Last year — Or what is this year? — a former college roommate of mine posted a picture of his reading a Louise Gluck poem. It’s a powerful poem in my opinion, and it resonated enough and wedge itself in between my mind and skull to look for the book when in a used bookstore. There was much resistance for a while, actually looking for the book, because …
Well, let’s be honest. Can someone really have too many books?
It will be said again: I love this poem. How it’s read and the aesthetic impact of this poem leaves a bad taste in my mouth. It’s confident. It resonates. And inside my mouth develops an odd taste that needs to be washed out with Listerine or some other alcohol-based mouthwash. It builds slowly and steadily, and the last line — “Love, you ever want me, don’t.” — is essentially the last straw with this torrid love. It’s a wonderful culmination and conclusion; so much is said with so little.
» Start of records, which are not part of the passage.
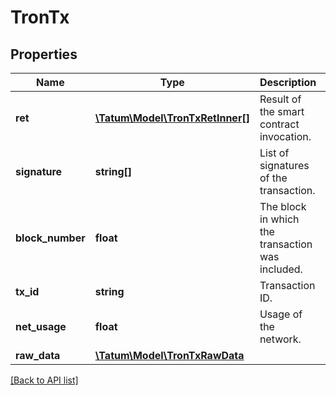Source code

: # TronTx

## Properties

Name | Type | Description | Notes
------------ | ------------- | ------------- | -------------
**ret** | [**\Tatum\Model\TronTxRetInner[]**](TronTxRetInner.md) | Result of the smart contract invocation. |
**signature** | **string[]** | List of signatures of the transaction. |
**block_number** | **float** | The block in which the transaction was included. |
**tx_id** | **string** | Transaction ID. |
**net_usage** | **float** | Usage of the network. | [optional]
**raw_data** | [**\Tatum\Model\TronTxRawData**](TronTxRawData.md) |  |

[[Back to API list]](../../README.md#api-endpoints)
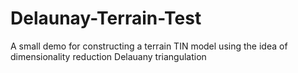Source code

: # Delaunay-Terrain-Test
A small demo for constructing a terrain TIN model using the idea of dimensionality reduction Delauany triangulation
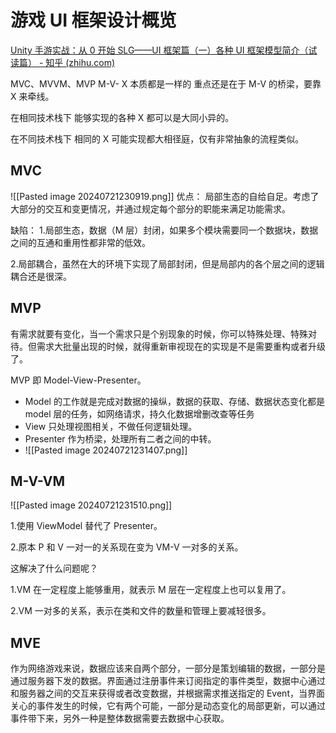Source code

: # 游戏 UI 框架设计概览

 [Unity 手游实战：从 0 开始 SLG——UI 框架篇（一）各种 UI 框架模型简介（试读篇） - 知乎 (zhihu.com)](https://zhuanlan.zhihu.com/p/157273459)

 MVC、MVVM、MVP
M-V- X 本质都是一样的 重点还是在于 M-V 的桥梁，要靠 X 来牵线。

在相同技术栈下 能够实现的各种 X 都可以是大同小异的。

在不同技术栈下 相同的 X 可能实现都大相径庭，仅有非常抽象的流程类似。

## MVC

![[Pasted image 20240721230919.png]]
优点：
局部生态的自给自足。考虑了大部分的交互和变更情况，并通过规定每个部分的职能来满足功能需求。

缺陷：
1.局部生态，数据（M 层）封闭，如果多个模块需要同一个数据块，数据之间的互通和重用性都非常的低效。

2.局部耦合，虽然在大的环境下实现了局部封闭，但是局部内的各个层之间的逻辑耦合还是很深。

## MVP
有需求就要有变化，当一个需求只是个别现象的时候，你可以特殊处理、特殊对待。但需求大批量出现的时候，就得重新审视现在的实现是不是需要重构或者升级了。

MVP 即 Model-View-Presenter。

- Model 的工作就是完成对数据的操纵，数据的获取、存储、数据状态变化都是 model 层的任务，如网络请求，持久化数据增删改查等任务
- View 只处理视图相关，不做任何逻辑处理。
- Presenter 作为桥梁，处理所有二者之间的中转。
- ![[Pasted image 20240721231407.png]]

## M-V-VM
![[Pasted image 20240721231510.png]]

1.使用 ViewModel 替代了 Presenter。

2.原本 P 和 V 一对一的关系现在变为 VM-V 一对多的关系。

这解决了什么问题呢？

1.VM 在一定程度上能够重用，就表示 M 层在一定程度上也可以复用了。

2.VM 一对多的关系，表示在类和文件的数量和管理上要减轻很多。

## MVE
作为网络游戏来说，数据应该来自两个部分，一部分是策划编辑的数据，一部分是通过服务器下发的数据。界面通过注册事件来订阅指定的事件类型，数据中心通过和服务器之间的交互来获得或者改变数据，并根据需求推送指定的 Event，当界面关心的事件发生的时候，它有两个可能，一部分是动态变化的局部更新，可以通过事件带下来，另外一种是整体数据需要去数据中心获取。
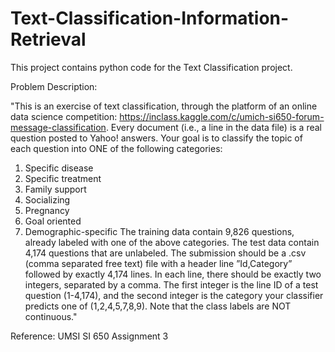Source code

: # Text-Classification-Information-Retrieval
This project contains python code for the Text Classification project.

Problem Description:

"This is an exercise of text classification, through the platform of an online data science competition:
https://inclass.kaggle.com/c/umich-si650-forum-message-classification.
Every document (i.e., a line in the data file) is a real question posted to Yahoo! answers. Your goal is to classify
the topic of each question into ONE of the following categories:
1. Specific disease
2. Specific treatment
4. Family support
5. Socializing
7. Pregnancy
8. Goal oriented
9. Demographic-specific
The training data contain 9,826 questions, already labeled with one of the above categories. The test data contain
4,174 questions that are unlabeled. The submission should be a .csv (comma separated free text) file with a header
line ”Id,Category” followed by exactly 4,174 lines. In each line, there should be exactly two integers, separated by a
comma. The first integer is the line ID of a test question (1-4,174), and the second integer is the category your classifier
predicts one of (1,2,4,5,7,8,9). Note that the class labels are NOT continuous."

Reference: UMSI SI 650 Assignment 3 
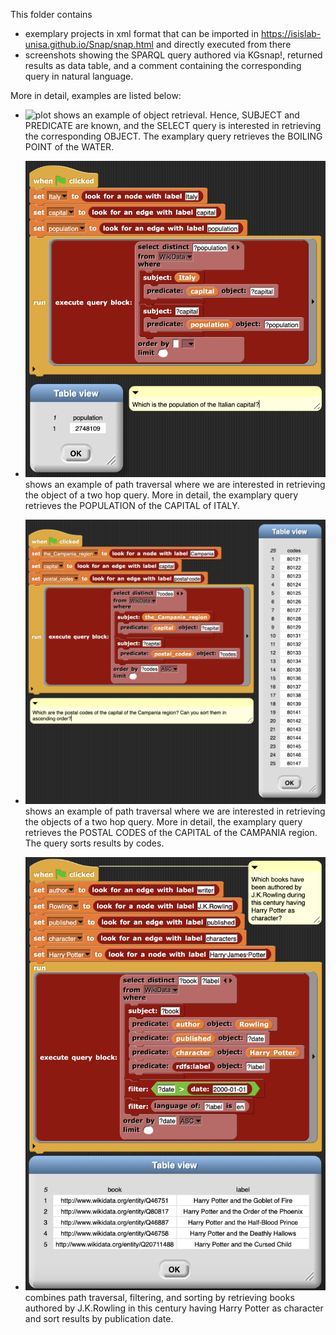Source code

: This folder contains
- exemplary projects in xml format that can be imported in https://isislab-unisa.github.io/Snap/snap.html and directly executed from there 
- screenshots showing the SPARQL query authored via KGsnap!, returned results as data table, and a comment containing the corresponding query in natural language.

More in detail, examples are listed below:
- ![plot](./examples/examples/boiling_point_of_water.png) shows an example of object retrieval. Hence, SUBJECT and PREDICATE are known, and the SELECT query is interested in retrieving the corresponding OBJECT. The examplary query retrieves the BOILING POINT of the WATER. 

- ![plot](./examples/population_of_the_capital_of_Italy.png) shows an example of path traversal where we are interested in retrieving the object of a two hop query. More in detail, the examplary query retrieves the POPULATION of the CAPITAL of ITALY.

- ![plot](./examples/postal_codes_of_the_capital_of_the_Campania_region.png) shows an example of path traversal where we are interested in retrieving the objects of a two hop query. More in detail, the examplary query retrieves the POSTAL CODES of the CAPITAL of the CAMPANIA region. The query sorts results by codes.

- ![plot](./examples/Rowlings_books.png) combines path traversal, filtering, and sorting by retrieving books authored by J.K.Rowling in this century having Harry Potter as character and sort results by publication date.
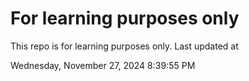# For learning purposes only
This repo is for learning purposes only.
Last updated at

Wednesday, November 27, 2024 8:39:55 PM

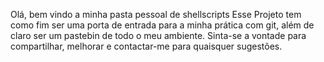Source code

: Olá, bem vindo a minha pasta pessoal de shellscripts
Esse Projeto tem como fim ser uma porta de entrada para a minha prática com git, além de claro ser um pastebin de todo o meu ambiente.
Sinta-se a vontade para compartilhar, melhorar e contactar-me para quaisquer sugestões.
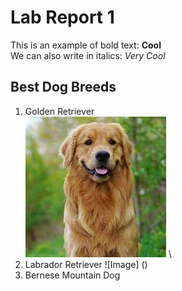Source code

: # Lab Report 1 
This is an example of bold text: **Cool**\
We can also write in italics:  _Very Cool_ 
## Best Dog Breeds
1. Golden Retriever\
![Image](https://github.com/rickrodness/cse15l-lab-reports/blob/main/golden.jpg?raw=true)   \
3. Labrador Retriever
![Image] ()
5. Bernese Mountain Dog
   
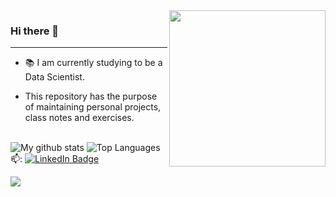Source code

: <img src="https://raw.githubusercontent.com/MicaelliMedeiros/micaellimedeiros/master/image/computer-illustration.png" min-width="200px" max-width="300px" width="250px" top= "0 px" align="right">

### Hi there 👋
---

<!--
**GermanoAndrade/GermanoAndrade** is a ✨ _special_ ✨ repository because its `README.md` (this file) appears on your GitHub profile.

Here are some ideas to get you started:
- 🔭 I’m currently working on ...
- 🌱 I’m currently learning ...
- 👯 I’m looking to collaborate on ...
- 🤔 I’m looking for help with ...
- 💬 Ask me about ...
- 📫 How to reach me: ...
- 😄 Pronouns: ...
- ⚡ Fun fact: ...
-->

- 📚 I am currently studying to be a Data Scientist.

+ This repository has the purpose of maintaining personal projects, class notes and exercises.<br/><br/>

![My github stats](https://github-readme-stats.vercel.app/api?username=GermanoAndrade&show_icons=true&theme=tokyonight&icon_color=70a5fd&text_color=fff&custom_title=My+Github+Stats&count_private=true&bg_color=45,1a1b27,a318d6)
![Top Languages](https://github-readme-stats.vercel.app/api/top-langs/?username=GermanoAndrade&theme=tokyonight&text_color=fff&layout=compact&count_private=true&bg_color=-45,a318d6,1a1b27)  
📫: [![LinkedIn Badge](https://img.shields.io/badge/linkedin-%230077B5.svg?&style=for-the-badge&logo=linkedin&logoColor=white)](https://www.linkedin.com/in/germanoandrade/) 

![](https://komarev.com/ghpvc/?username=GermanoAndrade&color=a318d6&style=plastic)

<!--If you are looking for the same, maybe you have to visit these repos https://github.com/anuraghazra/github-readme-stats and https://github.com/antonkomarev/github-profile-views-counter
-->

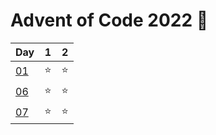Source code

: # Advent of Code 2022 🎄

<div>

| Day                                        | 1   | 2   |
| ------------------------------------------ | :-: | :-: |
| [01](https://adventofcode.com/2022/day/1)  | ⭐  | ⭐  |
| [06](https://adventofcode.com/2022/day/6)  | ⭐  | ⭐  |
| [07](https://adventofcode.com/2022/day/7)  | ⭐  | ⭐  |

</div>
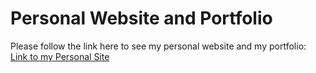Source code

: Personal Website and Portfolio
==============
Please follow the link here to see my personal website and my portfolio: [Link to my Personal Site](https://connordye.github.io/Personal-Website/)
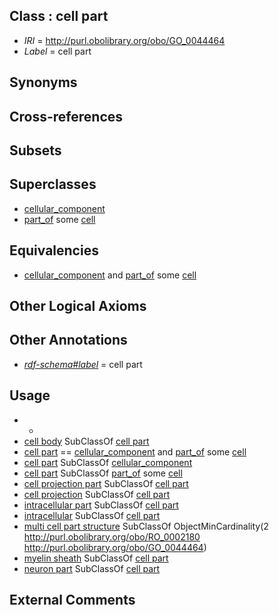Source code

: 
## Class : cell part

 * *IRI* = http://purl.obolibrary.org/obo/GO_0044464
 * *Label* = cell part

## Synonyms


## Cross-references


## Subsets


## Superclasses

 * [cellular_component](../../GO/75/GO_0005575.md)
 * [part_of](../../BFO/50/BFO_0000050.md) some [cell](../../GO/23/GO_0005623.md)

## Equivalencies

 * [cellular_component](../../GO/75/GO_0005575.md) and [part_of](../../BFO/50/BFO_0000050.md) some [cell](../../GO/23/GO_0005623.md)

## Other Logical Axioms


## Other Annotations

 * *[rdf-schema#label](../../el/rdf-schema#label.md)* = cell part

## Usage

 * -
 * [cell body](../../GO/97/GO_0044297.md) SubClassOf [cell part](../../GO/64/GO_0044464.md)
 * [cell part](../../GO/64/GO_0044464.md) == [cellular_component](../../GO/75/GO_0005575.md) and [part_of](../../BFO/50/BFO_0000050.md) some [cell](../../GO/23/GO_0005623.md)
 * [cell part](../../GO/64/GO_0044464.md) SubClassOf [cellular_component](../../GO/75/GO_0005575.md)
 * [cell part](../../GO/64/GO_0044464.md) SubClassOf [part_of](../../BFO/50/BFO_0000050.md) some [cell](../../GO/23/GO_0005623.md)
 * [cell projection part](../../GO/63/GO_0044463.md) SubClassOf [cell part](../../GO/64/GO_0044464.md)
 * [cell projection](../../GO/95/GO_0042995.md) SubClassOf [cell part](../../GO/64/GO_0044464.md)
 * [intracellular part](../../GO/24/GO_0044424.md) SubClassOf [cell part](../../GO/64/GO_0044464.md)
 * [intracellular](../../GO/22/GO_0005622.md) SubClassOf [cell part](../../GO/64/GO_0044464.md)
 * [multi cell part structure](../../UBERON/62/UBERON_0005162.md) SubClassOf ObjectMinCardinality(2 <http://purl.obolibrary.org/obo/RO_0002180> <http://purl.obolibrary.org/obo/GO_0044464>)
 * [myelin sheath](../../GO/09/GO_0043209.md) SubClassOf [cell part](../../GO/64/GO_0044464.md)
 * [neuron part](../../GO/58/GO_0097458.md) SubClassOf [cell part](../../GO/64/GO_0044464.md)

## External Comments

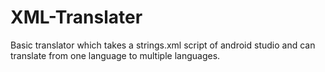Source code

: # XML-Translater
Basic translator which takes a strings.xml script of android studio and can translate from one language to multiple languages.
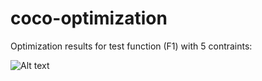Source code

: # coco-optimization

Optimization results for test function (F1) with 5 contraints:

<img title="a title" alt="Alt text" src="https://github.com/Erfan-Mashayekh/coco-optimization/blob/main/images/Figure_1.png">

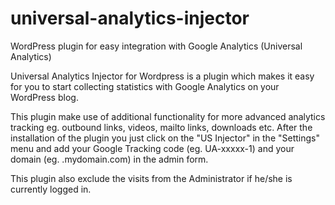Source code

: universal-analytics-injector
============================

WordPress plugin for easy integration with Google Analytics (Universal Analytics)

Universal Analytics Injector for Wordpress is a plugin which makes it easy for you to start 
collecting statistics with Google Analytics on your WordPress blog.

This plugin make use of additional functionality for more advanced analytics tracking eg. 
outbound links, videos, mailto links, downloads etc. After the installation of the plugin you 
just click on the "US Injector" in the "Settings" menu and add your Google Tracking code (eg. UA-xxxxx-1) 
and your domain (eg. .mydomain.com) in the admin form.

This plugin also exclude the visits from the Administrator if he/she is currently logged in.
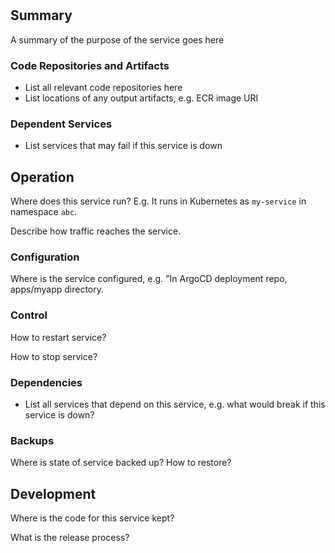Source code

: # <Service Name>

## Summary

A summary of the purpose of the service goes here

### Code Repositories and Artifacts

- List all relevant code repositories here
- List locations of any output artifacts, e.g. ECR image URI

### Dependent Services

- List services that may fail if this service is down

## Operation

Where does this service run? E.g. It runs in Kubernetes as `my-service` in namespace `abc`.

Describe how traffic reaches the service.

### Configuration

Where is the service configured, e.g. "In ArgoCD deployment repo, apps/myapp directory.

### Control

How to restart service?

How to stop service?

### Dependencies

- List all services that depend on this service, e.g. what would break if this service is down?

### Backups

Where is state of service backed up? How to restore?

## Development

Where is the code for this service kept?

What is the release process?
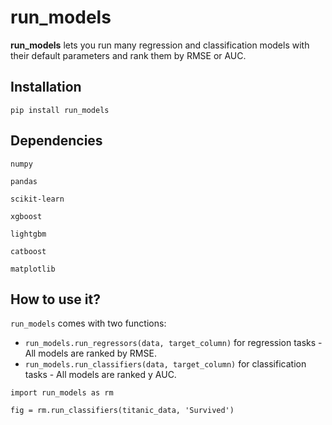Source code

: ﻿# run_models

**run_models** lets you run many regression and classification models with their default parameters and rank them by RMSE or AUC. 

## Installation

`pip install run_models`

## Dependencies
`numpy`

`pandas`

`scikit-learn`

`xgboost`

`lightgbm`

`catboost`

`matplotlib`

## How to use it?

`run_models` comes with two functions:
- `run_models.run_regressors(data, target_column)` for regression tasks - All models are ranked by RMSE.
- `run_models.run_classifiers(data, target_column)` for classification tasks - All models are ranked y AUC.

`import run_models as rm` 

`fig = rm.run_classifiers(titanic_data, 'Survived')`


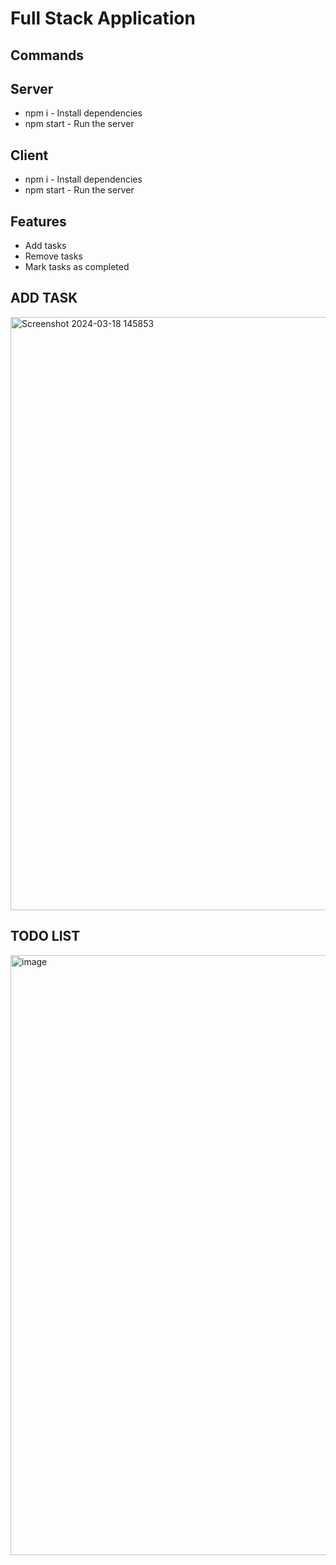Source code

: # Full Stack Application

## Commands
## Server
* npm i - Install dependencies
* npm start - Run the server
  
## Client
* npm i - Install dependencies
* npm start  - Run the server

## Features

- Add tasks
- Remove tasks
- Mark tasks as completed
  
## ADD TASK

<img width="949" alt="Screenshot 2024-03-18 145853" src="https://github.com/ras00786/TodoListReact/assets/78201284/28067280-5774-4c25-a963-49ac457f7cb6">

## TODO LIST

<img width="960" alt="image" src="https://github.com/ras00786/TodoListReact/assets/78201284/58f560a1-3563-4b40-8527-d30414163977">

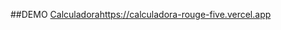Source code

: ##DEMO
[Calculadora](https://calculadora-rouge-five.vercel.app)https://calculadora-rouge-five.vercel.app
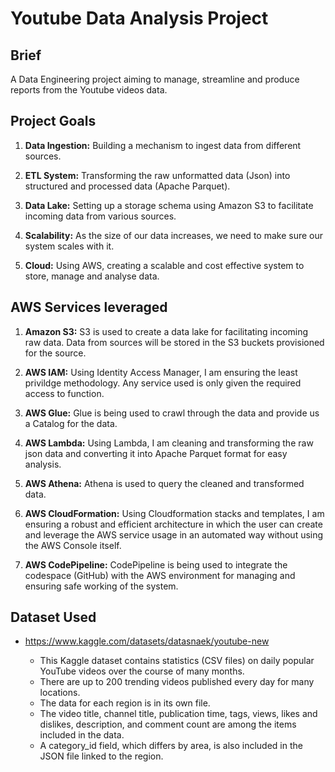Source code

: # Youtube Data Analysis Project

## Brief

A Data Engineering project aiming to manage, streamline and produce reports from the Youtube videos data.

## Project Goals
1. **Data Ingestion:** Building a mechanism to ingest data from different sources.

2. **ETL System:** Transforming the raw unformatted data (Json) into structured and processed data (Apache Parquet).

3. **Data Lake:** Setting up a storage schema using Amazon S3 to facilitate incoming data from various sources.

4. **Scalability:** As the size of our data increases, we need to make sure our system scales with it.

5. **Cloud:** Using AWS, creating a scalable and cost effective system to store, manage and analyse data.

## AWS Services leveraged
1. **Amazon S3:** S3 is used to create a data lake for facilitating incoming raw data. Data from sources will be stored in the S3 buckets provisioned for the source.

2. **AWS IAM:** Using Identity Access Manager, I am ensuring the least privildge methodology. Any service used is only given the required access to function.

3. **AWS Glue:** Glue is being used to crawl through the data and provide us a Catalog for the data.

4. **AWS Lambda:** Using Lambda, I am cleaning and transforming the raw json data and converting it into Apache Parquet format for easy analysis.

5. **AWS Athena:** Athena is used to query the cleaned and transformed data.

6. **AWS CloudFormation:** Using Cloudformation stacks and templates, I am ensuring a robust and efficient architecture in which the user can create and leverage the AWS service usage in an automated way without using the AWS Console itself.

7. **AWS CodePipeline:** CodePipeline is being used to integrate the codespace (GitHub) with the AWS environment for managing and ensuring safe working of the system.

## Dataset Used
 - https://www.kaggle.com/datasets/datasnaek/youtube-new
 
   - This Kaggle dataset contains statistics (CSV files) on daily popular YouTube videos over the course of many months.
   - There are up to 200 trending videos published every day for many locations.
   - The data for each region is in its own file.
   - The video title, channel title, publication time, tags, views, likes and dislikes, description, and comment count are among the items included in the data.
   - A category_id field, which differs by area, is also included in the JSON file linked to the region.
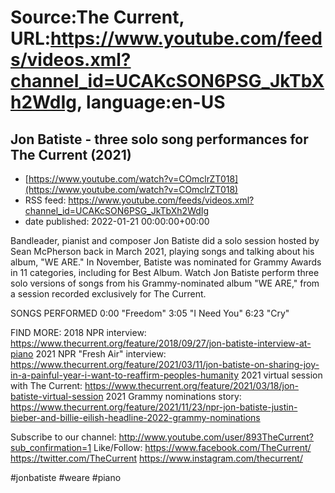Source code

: # Source:The Current, URL:https://www.youtube.com/feeds/videos.xml?channel_id=UCAKcSON6PSG_JkTbXh2WdIg, language:en-US

## Jon Batiste - three solo song performances for The Current (2021)
 - [https://www.youtube.com/watch?v=COmclrZT018](https://www.youtube.com/watch?v=COmclrZT018)
 - RSS feed: https://www.youtube.com/feeds/videos.xml?channel_id=UCAKcSON6PSG_JkTbXh2WdIg
 - date published: 2022-01-21 00:00:00+00:00

Bandleader, pianist and composer Jon Batiste did a solo session hosted by Sean McPherson back in March 2021, playing songs and talking about his album, "WE ARE." In November, Batiste was nominated for Grammy Awards in 11 categories, including for Best Album. Watch Jon Batiste perform three solo versions of songs from his Grammy-nominated album "WE ARE," from a session recorded exclusively for The Current.

SONGS PERFORMED
0:00 "Freedom"
3:05 "I Need You"
6:23 "Cry"

FIND MORE:
2018 NPR interview:
https://www.thecurrent.org/feature/2018/09/27/jon-batiste-interview-at-piano
2021 NPR "Fresh Air" interview: https://www.thecurrent.org/feature/2021/03/11/jon-batiste-on-sharing-joy-in-a-painful-year-i-want-to-reaffirm-peoples-humanity
2021 virtual session with The Current:
https://www.thecurrent.org/feature/2021/03/18/jon-batiste-virtual-session
2021 Grammy nominations story:
https://www.thecurrent.org/feature/2021/11/23/npr-jon-batiste-justin-bieber-and-billie-eilish-headline-2022-grammy-nominations

Subscribe to our channel:
http://www.youtube.com/user/893TheCurrent?sub_confirmation=1
Like/Follow:
https://www.facebook.com/TheCurrent/
https://twitter.com/TheCurrent
https://www.instagram.com/thecurrent/

#jonbatiste #weare #piano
Well, as past practices have proven themselves pertinent, time is taken when reading poetry books. As personal opinion, you can’t read poetry like prose. Some people may disagree. The words and thoughts that make up a poem are often higher caliber, and to really understand — sometimes we may not fully understand, but it does not hurt to try — the meaning behind each piece, a poem has to thoroughly be read and picked apart. But there really isn’t anything wrong with a person’s opinion, deeming poetry good or bad. An elaboration is always appreciated.
The receipt from the book was used as a bookmark; they usually are — recycled for purpose. But then an index card was found snug in between a couple pages and wedged into the backbone. It’s exciting to come across notes
The one of beauties of used books is finding markings, underlined passages, highlighting, and notations in the margins from a previous reader or maybe two or maybe three. The markings may come in the form of statements, questions, assumptions. Passages will be highlighted or starred or have a bracket in the form of one of those old ice carriers, signaling that this part, right here, is too cool to touch.
It interesting to see how others respond, and you get a look into their minds. You see what excites or depresses or stresses them. You wonder. You question whether this was supposed to be read by your eyes or not, if your brain was to cuddle these thoughts. And then you find lines if poetry on a card, lines from poets other than Louise Gluck. Regardless, inspiration is inspiration, and inspiration is beautiful, and beautiful is captivating.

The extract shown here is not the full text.